A coleta de impressões digitais para a confecção de documentos de identificação é usada há muito tempo, sendo ampliados os dados biológicos fornecidos para análise biométrica, inclusive em cadastramentos biométricos de grandes Bancos. Tudo em nome da segurança, é claro.

No atual cenário de crise política e econômica, ganha evidência o fenômeno chamado de judicialização de todas as esferas da vida individual e social, que consiste em exigir do Judiciário respostas para conflitos em todas as esferas da vida, sobretudo nas relações de vizinhança, nas relações escolares e nas relações de representação política. O uso da biometria se apresenta como um desdobramento da judicialização na medida em que tem o potencial de facilitar e agilizar o grande volume de trabalho produzido através da judicialização: sendo mais precisas as informações pessoais, maior credibilidade essas informações recebem, evitando a judicialização, em alguns casos, e fornecendo dados mais precisos para solucionar outros, como em casos de dúvida sobre fraude eleitoral, por exemplo. Até o momento três foram as iniciativas no sentido de implementar cadastros biométricos.

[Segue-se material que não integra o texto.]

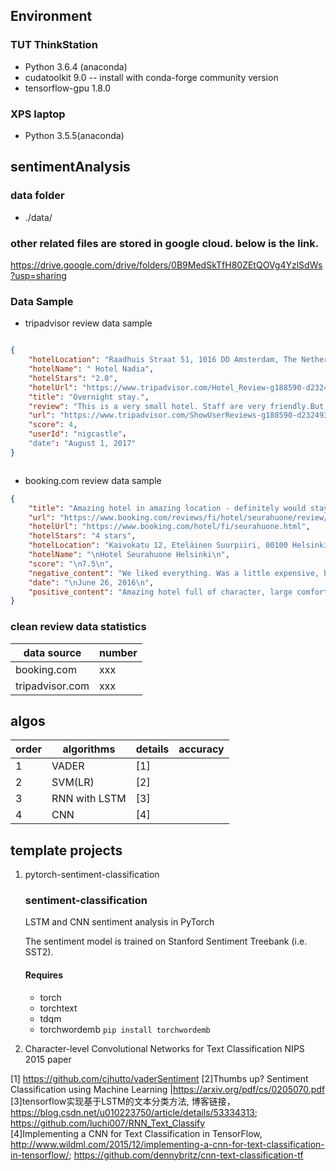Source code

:## Environment
### TUT ThinkStation
* Python 3.6.4 (anaconda)  
* cudatoolkit  9.0  -- install with conda-forge community version  
* tensorflow-gpu 1.8.0  
### XPS laptop
* Python 3.5.5(anaconda)




## sentimentAnalysis
### data folder
* ./data/  

### other related files are stored in google cloud. below is the link.
https://drive.google.com/drive/folders/0B9MedSkTfH80ZEtQOVg4YzlSdWs?usp=sharing
 
### Data Sample
* tripadvisor review data sample  
```json

{
    "hotelLocation": "Raadhuis Straat 51, 1016 DD Amsterdam, The Netherlands",
    "hotelName": " Hotel Nadia",
    "hotelStars": "2.0",
    "hotelUrl": "https://www.tripadvisor.com/Hotel_Review-g188590-d232493-Reviews-Hotel_Nadia-Amsterdam_North_Holland_Province.html",
    "title": "Overnight stay.",
    "review": "This is a very small hotel. Staff are very friendly.But you have to be quite fit to go up all the stairs with your luggage. I also missed breakfast as I was 5 mins too late.The room was small but clean and the balcony was nice.The hotel is in a very good location.",
    "url": "https://www.tripadvisor.com/ShowUserReviews-g188590-d232493-r507832414-Hotel_Nadia-Amsterdam_North_Holland_Province.html",
    "score": 4,
    "userId": "nigcastle"，
    "date": "August 1, 2017"
}



```
* booking.com review data sample  
```json
{
    "title": "Amazing hotel in amazing location - definitely would stay again!",
    "url": "https://www.booking.com/reviews/fi/hotel/seurahuone/review/39ebcbf8c6394036.html",
    "hotelUrl": "https://www.booking.com/hotel/fi/seurahuone.html",
    "hotelStars": "4 stars",
    "hotelLocation": "Kaivokatu 12, Eteläinen Suurpiiri, 00100 Helsinki, Finland",
    "hotelName": "\nHotel Seurahuone Helsinki\n",
    "score": "\n7.5\n",
    "negative_content": "We liked everything. Was a little expensive, but worth the extra.",
    "date": "\nJune 26, 2016\n",
    "positive_content": "Amazing hotel full of character, large comfortable room with great facilities, really nice friendly and helpful staff, great location right in the centre of the city, dining hall was spectacular, 24 hour shop across the road"
}
```
### clean review data statistics
 
 data source                       |       number    
 ----------------------------------|-----------------
 booking.com                       |   xxx  
 tripadvisor.com                   |   xxx



## algos
order | algorithms               |  details      | accuracy
------| -------------------------|---------------|------------------- 
1     | VADER                    |  [1]          | 
2     | SVM(LR)                  |  [2]          |  
3     | RNN with LSTM            |  [3]          |   
4     | CNN                      |  [4]          |   
  

## template projects
1. pytorch-sentiment-classification
    ### sentiment-classification
    LSTM and CNN sentiment analysis in PyTorch
    
    The sentiment model is trained on Stanford Sentiment Treebank (i.e. SST2).
    
    #### Requires
    - torch 
    - torchtext 
    - tdqm
    - torchwordemb  `pip install torchwordemb`
  
2. Character-level Convolutional Networks for Text Classification
    NIPS 2015 paper
    
  
[1] https://github.com/cjhutto/vaderSentiment
[2]Thumbs up? Sentiment Classification using Machine Learning  |https://arxiv.org/pdf/cs/0205070.pdf
[3]tensorflow实现基于LSTM的文本分类方法, 博客链接， https://blog.csdn.net/u010223750/article/details/53334313; https://github.com/luchi007/RNN_Text_Classify  
[4]Implementing a CNN for Text Classification in TensorFlow, http://www.wildml.com/2015/12/implementing-a-cnn-for-text-classification-in-tensorflow/; https://github.com/dennybritz/cnn-text-classification-tf 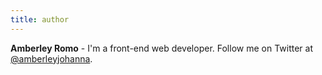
 ```yaml
---
title: author
---
```


**Amberley Romo** - I'm a front-end web developer. Follow me on Twitter at [@amberleyjohanna](https://twitter.com/amberleyjohanna).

Em 22 de fevereiro de 2011 o Tribunal Superior Eleitoral editou a Resolução nº 23.335 para “disciplinar” a revisão do eleitorado, incorporando a identificação de eleitores através de dados biométricos. A opção pelo uso da técnica biométrica foi justificada pela necessidade de reduzir fraudes eleitorais. Esse termo, disciplinar, é perfeito, especialmente se compreendido a partir do pensamento de Michel Foucault, que estudou as técnicas de poder utilizadas para controlar os corpos dos indivíduos e as definiu como disciplina.

Em 28 de maio de 2012 foi a vez da criação do banco de dados de perfis genéticos, criado através da Lei nº 12.654 para coletar material genético em duas circunstâncias: (a) identificação criminal de pessoa: (i) com documento rasurado, (ii) com documento aparentemente falsificado, (iii) com documento insuficiente para a identificação, (iv) com documento emitido em local distante ou há muito tempo, (v) com nomes diferentes em registros policiais ou (vi) cuja identificação for essencial para investigação policial; ou (b) registro de pessoas condenadas por crimes hediondos ou crimes dolosos (intencionais) praticados com violência grave.

Nesse caso a opção pela coleta de material genético foi justificada pela facilitação das investigações criminais, o que é ainda mais importante em Tempos de Violência[1] quando o clamor por segurança é maior.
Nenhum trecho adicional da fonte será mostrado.